It's the only one of the four I hadn't read (full disclosure: I'd never even heard of it).
The other three, in case the suspense is killing you: "The Man in the High Castle (1962), which won the Hugo award; "The Three Stigmata of Palmer Eldritch" (1965); and "Do Androids Dream of Electric Sheep?" (1968).
Short (213 pages) novel shorter: "Ubik" is a fever dream, unbelievably wonderful with its startling language and sudden tangents and jaw-droppingly original and apt neologisms.
...................
Excerpts, describing some of the characters:
After he had dressed — in a sporty maroon wrapper, twinkle-toes turned-up shoes and a felt cap with a tassel....
Square and puffy, like an overweight brick, wearing his usual mohair poncho, apricot-colored felt hat, argyle ski socks and carpet slippers....
She wore an ersatz canvas workshirt and jeans, heavy boots caked with what appeared to authentic mud.

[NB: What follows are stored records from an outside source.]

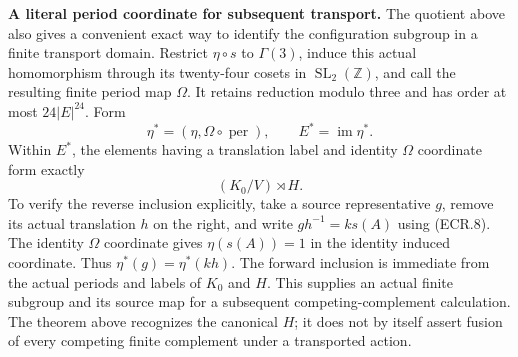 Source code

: \par\medskip\noindent\textbf{A literal period coordinate for subsequent transport.}\quad
The quotient above also gives a convenient exact way to identify the
configuration subgroup in a finite transport domain.  Restrict
$\eta\circ s$ to $\Gamma(3)$, induce this actual homomorphism through
its twenty-four cosets in $\operatorname{SL}_2(\mathbb Z)$, and call
the resulting finite period map $\Omega$.  It retains reduction
modulo three and has order at most $24|E|^{24}$.  Form
\[
 \eta^*=(\eta,\Omega\circ\operatorname{per}),\qquad
                         E^*=\operatorname{im}\eta^*.
                                                               \tag{ECR.21}
\]
Within $E^*$, the elements having a translation label and identity
$\Omega$ coordinate form exactly
\[
                      (K_0/V)\rtimes H.
                                                               \tag{ECR.22}
\]
To verify the reverse inclusion explicitly, take a source
representative $g$, remove its actual translation $h$ on the right,
and write $gh^{-1}=k s(A)$ using (ECR.8).  The identity $\Omega$
coordinate gives $\eta(s(A))=1$ in the identity induced coordinate.
Thus $\eta^*(g)=\eta^*(k h)$.  The forward inclusion is immediate
from the actual periods and labels of $K_0$ and $H$.
This supplies an actual finite subgroup and its source map for a
subsequent competing-complement calculation.  The theorem above
recognizes the canonical $H$; it does not by itself assert fusion of
every competing finite complement under a transported action.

Her tangle of shiny hair was tied back and knotted with a red bandanna. Her rolled-up sleeves showed tanned, competent arms. At her imitation leather belt she carried a knife, a field-telephone unit and an emergency pack of rations and water. On her bare, dark forearm he made out a tattoo. CAVEAT EMPTOR, it read. He wondered what that meant.
A young stringbean of a girl with glasses and straight lemon-yellow hair, wearing a cowboy hat, black lace mantilla and Bermuda shorts.

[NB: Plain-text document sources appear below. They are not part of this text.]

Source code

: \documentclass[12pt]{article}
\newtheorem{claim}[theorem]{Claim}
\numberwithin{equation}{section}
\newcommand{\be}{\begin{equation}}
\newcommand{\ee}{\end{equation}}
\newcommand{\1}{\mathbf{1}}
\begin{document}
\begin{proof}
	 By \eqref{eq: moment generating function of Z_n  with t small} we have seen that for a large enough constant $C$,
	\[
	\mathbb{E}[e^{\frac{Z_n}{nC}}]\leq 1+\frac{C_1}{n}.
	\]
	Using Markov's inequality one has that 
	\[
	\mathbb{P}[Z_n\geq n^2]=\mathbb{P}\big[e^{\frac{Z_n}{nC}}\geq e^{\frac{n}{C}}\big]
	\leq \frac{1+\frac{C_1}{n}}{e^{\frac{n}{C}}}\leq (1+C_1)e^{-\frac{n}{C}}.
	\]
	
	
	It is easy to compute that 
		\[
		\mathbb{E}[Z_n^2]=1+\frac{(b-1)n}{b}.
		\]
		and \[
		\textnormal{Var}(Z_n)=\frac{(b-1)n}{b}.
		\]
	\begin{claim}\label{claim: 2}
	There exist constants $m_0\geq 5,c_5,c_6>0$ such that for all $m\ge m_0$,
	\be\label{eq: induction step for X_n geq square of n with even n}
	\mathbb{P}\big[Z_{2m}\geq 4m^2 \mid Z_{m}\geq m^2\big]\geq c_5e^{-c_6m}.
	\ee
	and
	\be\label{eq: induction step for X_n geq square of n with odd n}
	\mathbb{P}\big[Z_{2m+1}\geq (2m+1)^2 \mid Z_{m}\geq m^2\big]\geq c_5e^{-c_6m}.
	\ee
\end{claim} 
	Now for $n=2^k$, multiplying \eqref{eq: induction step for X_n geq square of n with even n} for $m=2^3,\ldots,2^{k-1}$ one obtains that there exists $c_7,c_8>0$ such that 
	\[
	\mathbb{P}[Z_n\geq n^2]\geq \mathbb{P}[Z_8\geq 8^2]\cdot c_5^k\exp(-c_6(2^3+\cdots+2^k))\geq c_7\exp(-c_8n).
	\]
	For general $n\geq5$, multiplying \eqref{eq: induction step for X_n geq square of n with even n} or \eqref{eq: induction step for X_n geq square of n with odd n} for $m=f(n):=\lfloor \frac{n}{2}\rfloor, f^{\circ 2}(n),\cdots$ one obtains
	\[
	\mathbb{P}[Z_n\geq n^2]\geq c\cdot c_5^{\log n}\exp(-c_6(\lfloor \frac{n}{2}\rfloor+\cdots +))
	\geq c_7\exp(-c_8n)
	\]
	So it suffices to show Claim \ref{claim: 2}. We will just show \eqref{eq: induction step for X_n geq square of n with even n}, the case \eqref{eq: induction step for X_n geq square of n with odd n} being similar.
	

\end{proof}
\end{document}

A good-looking, older, dark woman with tricky, deranged eyes who wore a silk sari and nylon obi and bobby socks.
A wooly-haired adolescent boy wrapped in a superior and cynical cloud of pride, this one, in a floral mumu and Spandex bloomers.

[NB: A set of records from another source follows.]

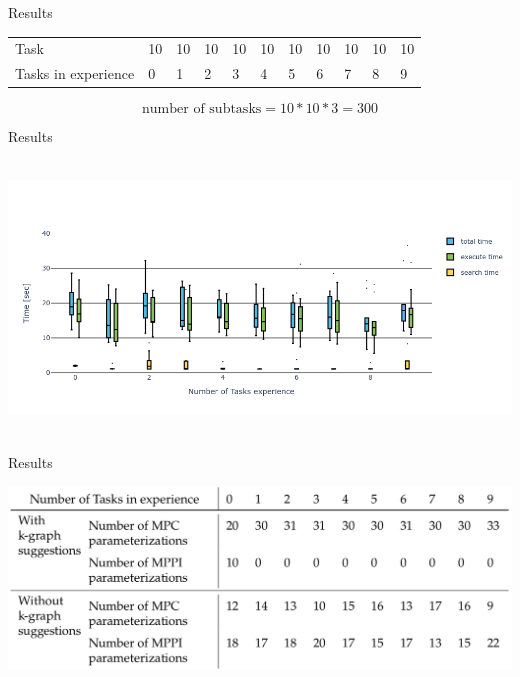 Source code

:\begin{frame}[fragile]{Results} 
\begin{table}[H]
    \centering
    \begin{tabular}%
    {l | p{0.3cm} p{0.3cm} p{0.3cm} p{0.3cm} p{0.3cm} p{0.3cm} p{0.3cm} p{0.3cm}p{0.3cm} p{0.3cm}}
    Task & 10 & 10  & 10 & 10 & 10 & 10 & 10 & 10 & 10 & 10\\
    Tasks in experience & 0 & 1 & 2 & 3 &4 & 5 &6 & 7& 8  &9\\ 
    \end{tabular}
\end{table}

\[\textrm{number of subtasks} = 10 * 10 * 3 = 300\]
\end{frame}


\begin{frame}[fragile]{Results} 
\begin{center}
  \hbox{\hspace{-0.7cm} \includegraphics[width=1.05\textwidth]{figures/results/random_drive_time_k-graph} }
\end{center}
\end{frame}

\begin{frame}[fragile]{Results} 
\begin{center}
\includegraphics[width=1.0\textwidth]{figures/results/random_drive_para}
\end{center}
\end{frame}


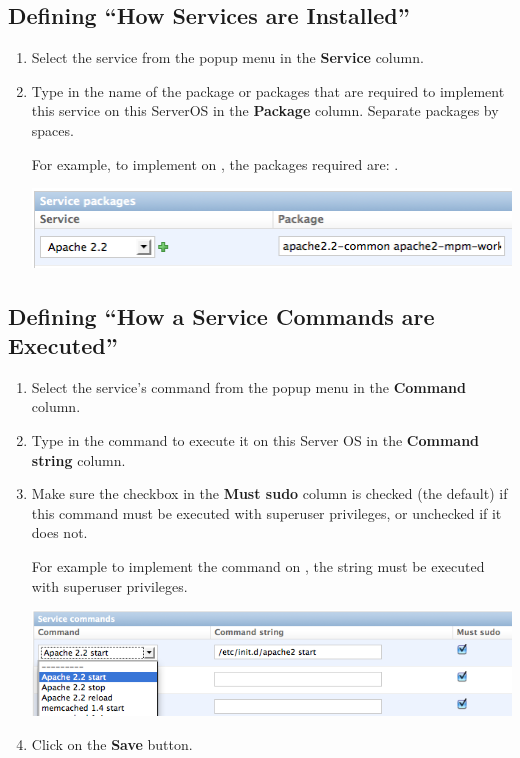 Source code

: \documentclass[letterpaper,10pt,english]{manual}
\begin{document}
\subsection{Defining ``How Services are Installed''}
\begin{enumerate}
\item {} 
Select the service from the popup menu in the \textbf{Service} column.

\item {} 
Type in the name of the package or packages that are required to implement this service on this ServerOS in the \textbf{Package} column. Separate packages by spaces.

For example, to implement  on , the packages required are: .

\includegraphics{add_service_package.png}

\end{enumerate}
\hypertarget{howaservicecommandsareexecuted}{}

\subsection{Defining ``How a Service Commands are Executed''}
\begin{enumerate}
\item {} 
Select the service's command from the popup menu in the \textbf{Command} column.

\item {} 
Type in the command to execute it on this Server OS in the \textbf{Command string} column.

\item {} 
Make sure the checkbox in the \textbf{Must sudo} column is checked (the default) if this command must be executed with superuser privileges, or unchecked if it does not.

For example to implement the  command on , the string  must be executed with superuser privileges.

\includegraphics{add_service_command.png}

\item {} 
Click on the \textbf{Save} button.

\end{enumerate}
\end{document}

The mannish, thirtyish, sand-colored lady wearing ersatz vicuna trousers and a gray sweatshirt on which had been printed a now faded full-face portrait of Bertrand Lord Russell.
Over by the window G. G. Ashwood, wearing his customary natty birch-bark pantaloons, hemp-rope belt, peekaboo see-through top and train-engineer's tall hat, shrugged indifferently.
It arose from within a slender, earnest-looking individual who sat bolt-upright in his chair, his hands on his knees. He wore a polyester dirndl, his long hair in a snood, cowboy chaps with simulated silver stars. And sandals.
Beside it stood a beetle-like individual wearing a Continental outfit: tweed toga, loafers, crimson sash and a purple airplane-propeller beanie.
...................
Four for the road:
"We haven't gone anywhere. We're where we've always been. But for some reason — for one of several possible reasons — reality has receded; it's lost its underlying support and it's ebbed back to previous forms. Forms it took fifty-three years ago. It may regress further."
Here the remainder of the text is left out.